Sql-server – Query to find optimal filegroups for objects

filegroupssql server

I have been assigned a task to create four file groups (one per volume) locate tables so that they are located in a manner that during an ETL process no filegroup is being read and written to at the same time.

I have stepped through all the packages, data flow tasks and procedures and views and noted which tables are being read from and to and in what sequence.

I now need write a query to determine the optimal positioning of the tables.

In terms of logic I have the following, broken it down into the following rules.

For each sequence source table and destination table can not be on the same volume.
Tables can not exist on more than one volume.

I am interested to hear peoples opinion on whether this process is worthwhile but regardless I would appreciate some help resolving the query.
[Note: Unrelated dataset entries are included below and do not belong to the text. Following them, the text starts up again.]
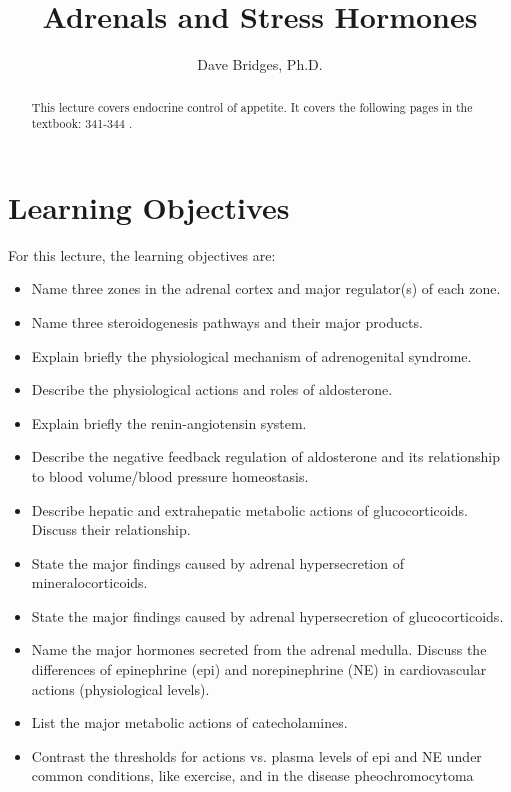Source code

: \documentclass{tufte-handout}
\title{Adrenals and Stress Hormones}
\author{Dave Bridges, Ph.D.}
\begin{document}
\maketitle%

\begin{abstract}
\noindent This lecture covers endocrine control of appetite.  It covers the following pages in the textbook: 341-344 \cite{Widmaier2013}.
\end{abstract}

\tableofcontents

\pagebreak

\section{Learning Objectives}
For this lecture, the learning objectives are:
\begin{itemize}
\item Name three zones in the adrenal cortex and major regulator(s) of each zone.
\item Name three steroidogenesis pathways and their major products.
\item Explain briefly the physiological mechanism of adrenogenital syndrome.
\item Describe the physiological actions and roles of aldosterone.
\item Explain briefly the renin-angiotensin system.
\item Describe the negative feedback regulation of aldosterone and its relationship to blood volume/blood pressure homeostasis.
\item Describe hepatic and extrahepatic metabolic actions of glucocorticoids. Discuss their relationship.
\item State the major findings caused by adrenal hypersecretion of mineralocorticoids.
\item State the major findings caused by adrenal hypersecretion of glucocorticoids.
\item Name the major hormones secreted from the adrenal medulla. Discuss the differences of epinephrine (epi) and norepinephrine (NE) in cardiovascular actions (physiological levels). 
\item List the major metabolic actions of catecholamines.
\item Contrast the thresholds for actions vs. plasma levels of epi and NE under common conditions, like exercise, and in the disease pheochromocytoma

\end{itemize}
\end{document}
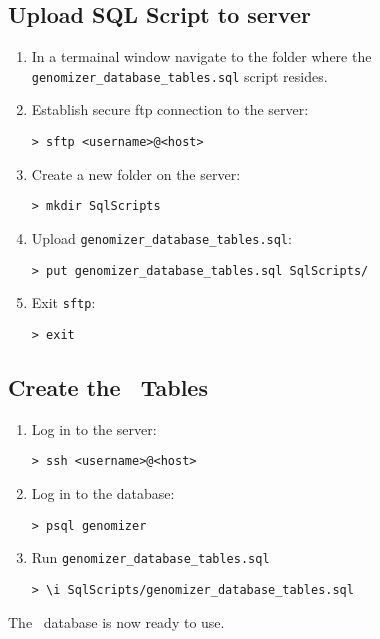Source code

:     \subsection{Upload SQL Script to server}

    \begin{enumerate}

      \item In a termainal window navigate to the folder where the \verb+genomizer_database_tables.sql+ script resides.

      \item Establish secure ftp connection to the server:
      \begin{verbatim}
> sftp <username>@<host>
      \end{verbatim}

      \item Create a new folder on the server:
      \begin{verbatim}
> mkdir SqlScripts
      \end{verbatim}

      \item Upload \verb+genomizer_database_tables.sql+:
      \begin{verbatim}
> put genomizer_database_tables.sql SqlScripts/
      \end{verbatim}

      \item Exit \texttt{sftp}:
      \begin{verbatim}
> exit
      \end{verbatim}

    \end{enumerate}

    \subsection{Create the \appName\ Tables}

    \begin{enumerate}

      \item Log in to the server:
      \begin{verbatim}
> ssh <username>@<host>
      \end{verbatim}

      \item Log in to the database:
      \begin{verbatim}
> psql genomizer
      \end{verbatim}

      \item Run \verb+genomizer_database_tables.sql+
      \begin{verbatim}
> \i SqlScripts/genomizer_database_tables.sql
      \end{verbatim}


    \end{enumerate}

The \appName\ database is now ready to use.
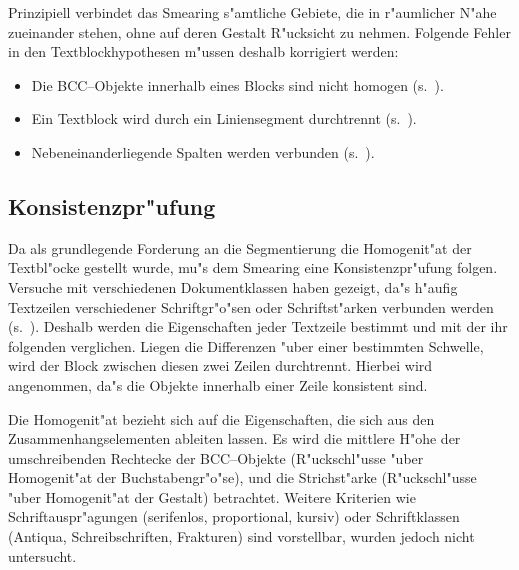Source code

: Prinzipiell verbindet das Smearing s"amtliche Gebiete, die in r"aumlicher N"ahe zueinander
stehen, ohne auf deren Gestalt R"ucksicht zu nehmen.
Folgende Fehler in den Textblockhypothesen m"ussen deshalb korrigiert werden:
\begin{itemize}
  \item Die BCC--Objekte innerhalb eines Blocks sind nicht homogen
        (s.\ ).
  \item Ein Textblock wird durch ein Liniensegment durchtrennt (s.\ ).
  \item Nebeneinanderliegende Spalten werden verbunden (s.\ ).
\end{itemize}

\subsection{Konsistenzpr"ufung}\label{Konsistenzpruefung}

Da als grundlegende Forderung an die Segmentierung die Homogenit"at der
Textbl"ocke gestellt wurde, mu"s dem Smearing eine Konsistenzpr"ufung folgen. Versuche mit
verschiedenen Dokumentklassen haben gezeigt, da"s h"aufig Textzeilen verschiedener
Schriftgr"o"sen oder Schriftst"arken verbunden werden (s.\ ). Deshalb
werden die Eigenschaften jeder Textzeile bestimmt und mit der ihr folgenden verglichen.
Liegen die Differenzen "uber einer bestimmten Schwelle, wird der Block zwischen diesen zwei
Zeilen durchtrennt. Hierbei wird angenommen, da"s die Objekte innerhalb einer Zeile
konsistent sind.


Die Homogenit"at bezieht sich auf die Eigenschaften, die sich
aus den Zusammenhangselementen ableiten lassen. Es wird die mittlere H"ohe der
umschreibenden Rechtecke der BCC--Objekte (R"uckschl"usse "uber Homogenit"at der Buchstabengr"o"se),
und die Strichst"arke (R"uckschl"usse "uber Homogenit"at der Gestalt) betrachtet. Weitere Kriterien
wie Schriftauspr"agungen (serifenlos, proportional, kursiv) oder Schriftklassen
(Antiqua, Schreibschriften, Frakturen) sind vorstellbar, wurden jedoch nicht untersucht.

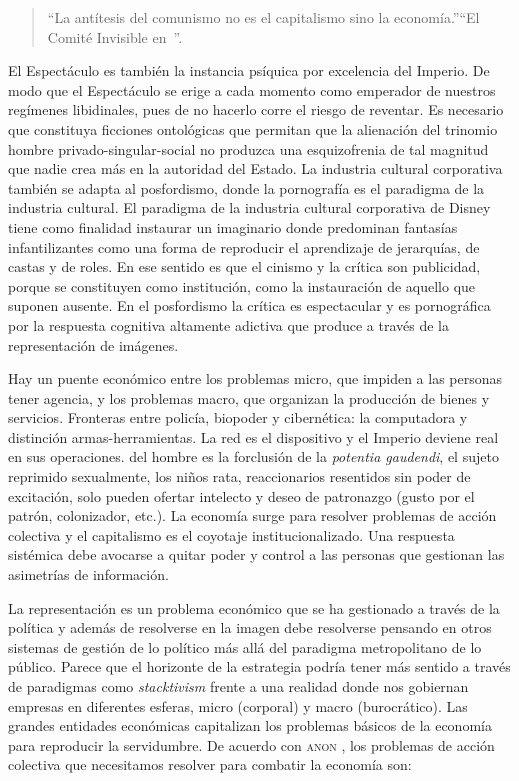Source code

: \begin{quote}
  \enquote{La antítesis del comunismo no es el capitalismo sino la economía.}\enquote{El Comité Invisible en~\autocite{EconomiaConsideradaComo}}. 
\end{quote}

El Espectáculo es también la instancia psíquica por excelencia del Imperio. De modo que el Espectáculo se erige a cada momento como emperador de nuestros regímenes libidinales, pues de no hacerlo corre el riesgo de reventar. Es necesario que constituya ficciones ontológicas que permitan que la alienación del trinomio hombre privado-singular-social no produzca una esquizofrenia de tal magnitud que nadie crea más en la autoridad del Estado. La industria cultural corporativa también se adapta al posfordismo, donde la pornografía es el paradigma de la industria cultural. El paradigma de la industria cultural corporativa de Disney tiene como finalidad instaurar un imaginario donde predominan fantasías infantilizantes como una forma de reproducir el aprendizaje de jerarquías, de castas y de roles. En ese sentido es que el cinismo y la crítica son publicidad, porque se constituyen como institución, como la instauración de aquello que suponen ausente. En el posfordismo la crítica es espectacular y es pornográfica por la respuesta cognitiva altamente adictiva que produce a través de la representación de imágenes.

Hay un puente económico entre los problemas micro, que impiden a las personas tener agencia, y los problemas macro, que organizan la producción de bienes y servicios. Fronteras entre policía, biopoder y cibernética: la computadora y distinción armas-herramientas. La red es el dispositivo y el Imperio deviene real en sus operaciones.  del hombre es la forclusión de la \emph{potentia gaudendi}, el sujeto reprimido sexualmente, los niños rata, reaccionarios resentidos sin poder de excitación, solo pueden ofertar intelecto y deseo de patronazgo (gusto por el patrón, colonizador, etc.). La economía surge para resolver problemas de acción colectiva y el capitalismo es el coyotaje institucionalizado. Una respuesta sistémica debe avocarse a quitar poder y control a las personas que gestionan las asimetrías de información.

La representación es un problema económico que se ha gestionado a través de la política y además de resolverse en la imagen debe resolverse pensando en otros sistemas de gestión de lo político más allá del paradigma metropolitano de lo público. Parece que el horizonte de la estrategia podría tener más sentido a través de paradigmas como \emph{stacktivism} \autocite{brattonStackSoftwareSovereignty2015} frente a una realidad donde nos gobiernan empresas en diferentes esferas, micro (corporal) y macro (burocrático). Las grandes entidades económicas capitalizan los problemas básicos de la economía para reproducir la servidumbre. De acuerdo con \textsc{anon} \autocite{PeopleArePeople2018}, los problemas de acción colectiva que necesitamos resolver para combatir la economía son:

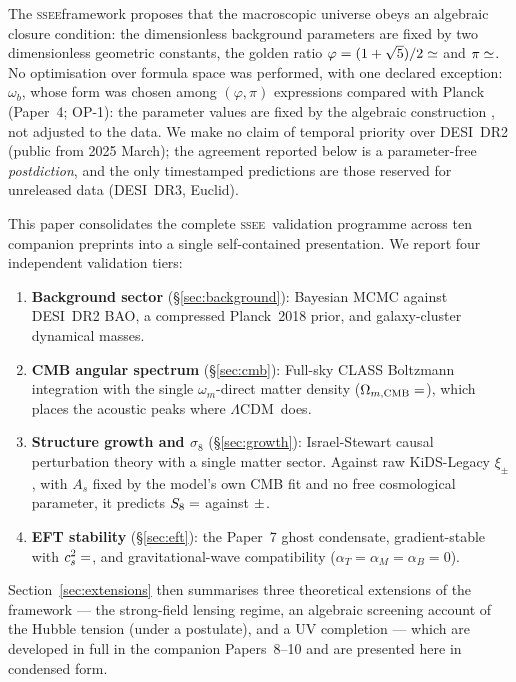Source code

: \documentclass[12pt,a4paper]{article}
\newcommand{\SSEE}{\textsc{ssee}}
\newcommand{\LCDM}{$\Lambda$CDM}
\newcommand{\phiG}{\varphi}
\newcommand{\OmmCMB}{\Omega_{m,\mathrm{CMB}}}
\newcommand{\alphaB}{\alpha_B}
\newcommand{\alphaM}{\alpha_M}
\newcommand{\alphaT}{\alpha_T}
\begin{document}
The \SSEE framework proposes that the macroscopic universe obeys an
algebraic closure condition: the dimensionless background parameters are
fixed by two dimensionless geometric constants, the golden ratio
$\phiG = (1+\sqrt{5})/2 \simeq \val{PHI_d4}$ and $\pi \simeq \val{PI_d4}$.
No optimisation over formula space was performed, with one declared exception: $\omega_b$, whose form was chosen among  $(\varphi,\pi)$ expressions compared with Planck (Paper~4; OP-1): the parameter values are fixed
by the algebraic construction \citep{AlmeidaSSEE2026genesis}, not adjusted to the
data. We make no claim of temporal priority over DESI~DR2 (public from 2025 March);
the agreement reported below is a parameter-free \emph{postdiction}, and the only
timestamped predictions are those reserved for unreleased data (DESI~DR3, Euclid).

This paper consolidates the complete \SSEE\ validation programme across
ten companion preprints \citep{AlmeidaSSEE2026P1,AlmeidaSSEE2026P2,
AlmeidaSSEE2026P3,AlmeidaSSEE2026P4,AlmeidaSSEE2026P5,AlmeidaSSEE2026P6,
AlmeidaSSEE2026P7,AlmeidaSSEE2026P8,AlmeidaSSEE2026P9,AlmeidaSSEE2026P10}
into a single self-contained presentation.
We report four independent validation tiers:
\begin{enumerate}[leftmargin=*,itemsep=1pt]
\item \textbf{Background sector} (\S\ref{sec:background}): Bayesian MCMC
  against DESI~DR2 BAO, a compressed Planck~2018 prior, and galaxy-cluster
  dynamical masses.
\item \textbf{CMB angular spectrum} (\S\ref{sec:cmb}): Full-sky CLASS Boltzmann
  integration with the single $\omega_m$-direct matter density
  ($\OmmCMB=\val{OMEGA_M_TOTAL_d6}$), which places the acoustic peaks where \LCDM\ does.
\item \textbf{Structure growth and $\sigma_8$} (\S\ref{sec:growth}): Israel-Stewart
  causal perturbation theory with a single matter sector. Against raw
  KiDS-Legacy $\xi_\pm$, with $A_s$ fixed by the model's own CMB fit and no free
  cosmological parameter, it predicts $S_8=\val{S8_leg_pred}$ against $\val{S8_legacy_dato}\pm\val{S8_legacy_dato_sigma}$.
\item \textbf{EFT stability} (\S\ref{sec:eft}): the Paper~7 ghost condensate,
  gradient-stable with $c_s^2=\val{cs2_condensado_d6}$, and gravitational-wave compatibility
  ($\alphaT = \alphaM = \alphaB = 0$).
\end{enumerate}
Section~\ref{sec:extensions} then summarises three theoretical extensions of the
framework --- the strong-field lensing regime, an algebraic screening account of
the Hubble tension (under a postulate), and a UV completion --- which are developed in full in the
companion Papers~8--10 and are presented here in condensed form.
\end{document}
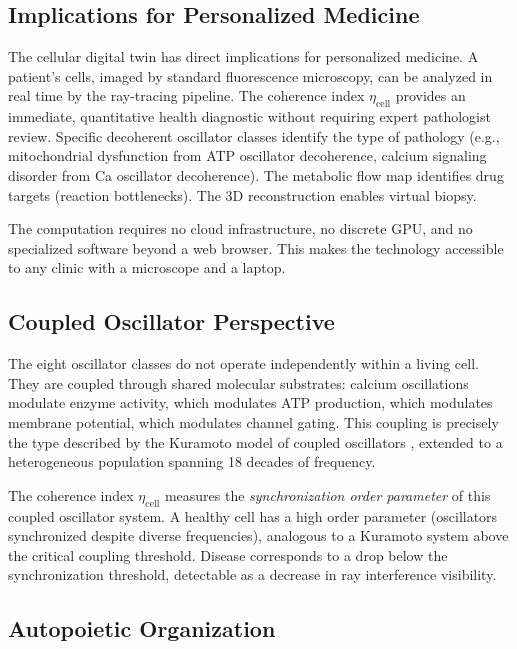 \documentclass[11pt,twocolumn,a4paper]{article}
\newcommand{\etacell}{\eta_{\mathrm{cell}}}
\begin{document}
\subsection{Implications for Personalized Medicine}

The cellular digital twin has direct implications for personalized
medicine. A patient's cells, imaged by standard fluorescence microscopy,
can be analyzed in real time by the ray-tracing pipeline. The coherence
index $\etacell$ provides an immediate, quantitative health diagnostic
without requiring expert pathologist review. Specific decoherent
oscillator classes identify the type of pathology (e.g., mitochondrial
dysfunction from ATP oscillator decoherence, calcium signaling disorder
from Ca oscillator decoherence). The metabolic flow map identifies
drug targets (reaction bottlenecks). The 3D reconstruction enables
virtual biopsy.

The computation requires no cloud infrastructure, no discrete GPU, and
no specialized software beyond a web browser. This makes the technology
accessible to any clinic with a microscope and a laptop.

\subsection{Coupled Oscillator Perspective}

The eight oscillator classes do not operate independently within a
living cell. They are coupled through shared molecular substrates:
calcium oscillations modulate enzyme activity, which modulates ATP
production, which modulates membrane potential, which modulates channel
gating. This coupling is precisely the type described by the Kuramoto
model of coupled oscillators \citep{kuramoto1975}, extended to a
heterogeneous population spanning 18 decades of frequency.

The coherence index $\etacell$ measures the \emph{synchronization
order parameter} of this coupled oscillator system. A healthy cell has
a high order parameter (oscillators synchronized despite diverse
frequencies), analogous to a Kuramoto system above the critical
coupling threshold. Disease corresponds to a drop below the
synchronization threshold, detectable as a decrease in ray
interference visibility.

\subsection{Autopoietic Organization}
\end{document}
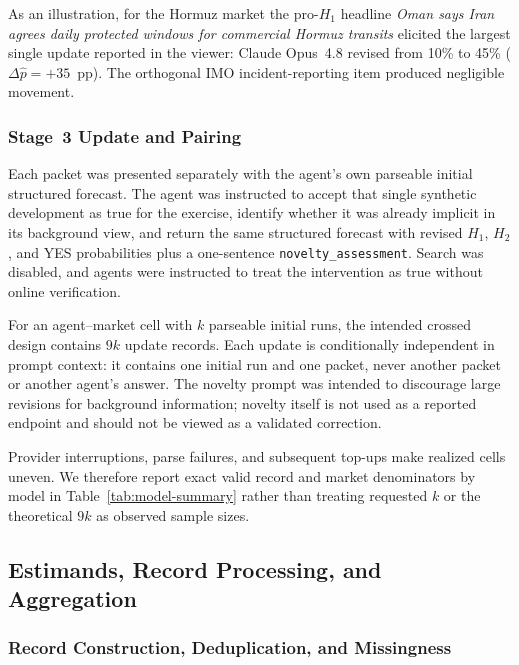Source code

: As an illustration, for the Hormuz market the pro-$H_1$ headline
\textit{Oman says Iran agrees daily protected windows for commercial Hormuz transits}
elicited the largest single update reported in the viewer: Claude Opus~4.8 revised
from 10\% to 45\% (\(\Delta\hat p=+35\)~pp).  The orthogonal IMO
incident-reporting item produced negligible movement.

\subsubsection{Stage~3 Update and Pairing}
\label{app:update-protocol}

Each packet was presented separately with the agent's own parseable initial structured
forecast.  The agent was instructed to accept that single synthetic development as true
for the exercise, identify whether it was already implicit in its background view, and
return the same structured forecast with revised $H_1$, $H_2$, and YES probabilities
plus a one-sentence \texttt{novelty\_assessment}.  Search was disabled, and agents were instructed to treat the intervention as
true without online verification.

For an agent--market cell with \(k\) parseable initial runs, the intended crossed design
contains \(9k\) update records.  Each update is conditionally independent in prompt
context: it contains one initial run and one packet, never another packet or another
agent's answer.  The novelty prompt was intended to discourage large revisions for
background information; novelty itself is not used as a reported endpoint and should
not be viewed as a validated correction.

Provider interruptions, parse failures, and subsequent top-ups make realized cells
uneven.  We therefore report exact valid record and market denominators by model in
Table~\ref{tab:model-summary} rather than treating requested \(k\) or the theoretical
\(9k\) as observed sample sizes.

\subsection{Estimands, Record Processing, and Aggregation}
\label{app:metrics}

\subsubsection{Record Construction, Deduplication, and Missingness}
\label{app:record-processing}

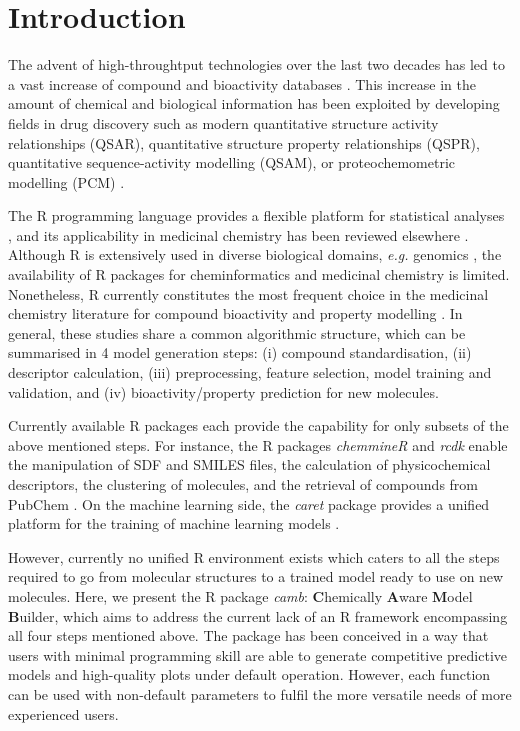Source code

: \documentclass{bioinfo}
\begin{document}
\section{Introduction}

The advent of high-throughtput technologies over the last two decades 
has led to a vast increase of compound and bioactivity databases \citep{bender_databases,chembl,pubchem}.
This increase in the amount of chemical and biological information 
has been exploited by developing fields in drug discovery 
such as modern quantitative structure activity relationships (QSAR), 
quantitative structure property relationships (QSPR), quantitative sequence-activity modelling (QSAM), 
or proteochemometric modelling (PCM) \citep{review_pcm,cortesReview}.

The R programming language provides a flexible platform for statistical analyses \citep{Rlanguage},
and its applicability in medicinal chemistry has been reviewed elsewhere \citep{mente}.
Although R is extensively used in diverse biological domains, {\it e.g.} genomics \citep{bioconductor},
the availability of R packages for cheminformatics and medicinal chemistry is limited. %
Nonetheless, R currently constitutes the most frequent choice in the medicinal chemistry literature
for compound bioactivity and property modelling \citep{mente}.
In general, these studies share a common algorithmic structure, which can be summarised in 4 model generation steps:
(i) compound standardisation, (ii) descriptor calculation,
(iii) preprocessing, feature selection, model training and validation, and (iv) bioactivity/property prediction for new molecules.

Currently available R packages each provide the capability for only subsets of the above mentioned steps.
For instance, the R packages {\it chemmineR} \citep{chemmineR} and {\it rcdk} \citep{rcdk} enable the manipulation of SDF and SMILES
files, the calculation of physicochemical descriptors, the clustering of molecules,
and the retrieval of compounds from PubChem \citep{pubchem}.
On the machine learning side, the {\it caret} package provides a
unified platform for the training of machine learning models \citep{caret}.

However, currently no unified R environment exists which caters to all the steps required to go from molecular structures to a trained model ready to use on new molecules.
Here, we present the R package {\it camb}: {\bf C}hemically {\bf A}ware {\bf M}odel {\bf B}uilder,
which aims to address the current lack of an R framework encompassing all four steps mentioned above.
The package has been conceived in a way that users with minimal
programming skill are able to generate competitive predictive models and high-quality plots
under default operation.
However, each function can be used with non-default parameters to fulfil the more versatile needs of more experienced users.
\end{document}

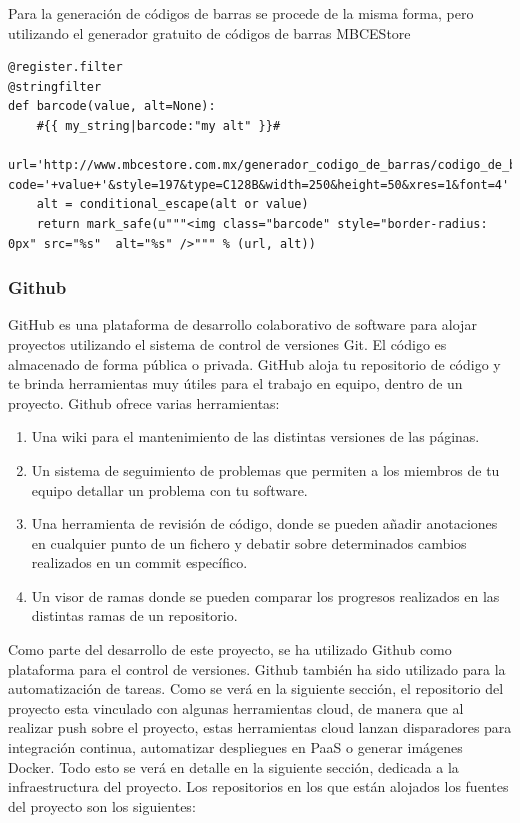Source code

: \documentclass[a4paper,11pt]{book}
\begin{document}
Para la generación de códigos de barras se procede de la misma forma, pero utilizando el generador gratuito de códigos de barras MBCEStore\cite{barras} 

\begin{lstlisting}
@register.filter
@stringfilter
def barcode(value, alt=None):
    #{{ my_string|barcode:"my alt" }}#
    url='http://www.mbcestore.com.mx/generador_codigo_de_barras/codigo_de_barras.html?code='+value+'&style=197&type=C128B&width=250&height=50&xres=1&font=4'
    alt = conditional_escape(alt or value)
    return mark_safe(u"""<img class="barcode" style="border-radius: 0px" src="%s"  alt="%s" />""" % (url, alt))
\end{lstlisting}

\subsubsection{Github}
GitHub\cite{github} es una plataforma de desarrollo colaborativo de software para alojar proyectos utilizando el sistema de control de versiones Git. El código es almacenado de forma pública o privada. GitHub aloja tu repositorio de código y te brinda herramientas muy útiles para el trabajo en equipo, dentro de un proyecto. Github\cite{github2} ofrece varias herramientas:

\begin{enumerate}
\item Una wiki para el mantenimiento de las distintas versiones de las páginas. 
\item Un sistema de seguimiento de problemas que permiten a los miembros de tu equipo detallar un problema con tu software.
\item Una herramienta de revisión de código, donde se pueden añadir anotaciones en cualquier punto de un fichero y debatir sobre determinados cambios realizados en un commit específico. 
\item Un visor de ramas donde se pueden comparar los progresos realizados en las distintas ramas de un repositorio. 
\end{enumerate}

Como parte del desarrollo de este proyecto, se ha utilizado Github como plataforma para el control de versiones. Github también ha sido utilizado para la automatización de tareas. Como se verá en la siguiente sección, el repositorio del proyecto esta vinculado con algunas herramientas cloud, de manera que al realizar push sobre el proyecto, estas herramientas cloud lanzan disparadores para integración continua, automatizar despliegues en PaaS o generar imágenes Docker. Todo esto se verá en detalle en la siguiente sección, dedicada a la infraestructura del proyecto. Los repositorios en los que están alojados los fuentes del proyecto son los siguientes: 
\end{document}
Below you can find the scripts to create the table and insert some test data.

Thanks in advance for any suggestions.

-- Create table
CREATE TABLE [dbo].[TestData]
(
    [TestDataID] [smallint] IDENTITY(1,1) NOT NULL,
    [Src] [nvarchar](50) NOT NULL,
    [Dest] [nvarchar](50) NOT NULL,
    [Seq] [int] NOT NULL,
CONSTRAINT PK_TestData PRIMARY KEY CLUSTERED (TestDataID)
)
GO

-- Insert data
INSERT INTO TestData(Src, Dest, seq)
 SELECT 'A', 'B', 1
 UNION ALL
 SELECT 'A', 'C', 1
 UNION ALL
 SELECT 'C', 'D', 2
 UNION ALL
 SELECT 'A', 'D', 3
 UNION ALL
 SELECT 'B', 'D', 3
GO

Best Answer

Bad news. You said ETL process - that means heavy data loads, and inserts/updates/deletes have a single disk bottleneck: the transaction log file. You can add multiple transaction log files, but they're used sequentially, not load-balanced (except in some really edge-case scenarios.)

Instead, what you need is multiple databases. In data warehouses, you typically use a different source database than a destination database, like a staging database. That way, you can put its databases on different drives (and even different classes of drives). For example, some staging databases live on cheap local SSDs.

If you do find yourself storage-bottlenecked on data file reads or writes, you're better off solving that problem by adding memory (to cache the data and avoid reads altogether) or by striping the data across more drives, not less. By splitting the data files into smaller pieces, and giving them each fewer drives, you're usually making the problem worse.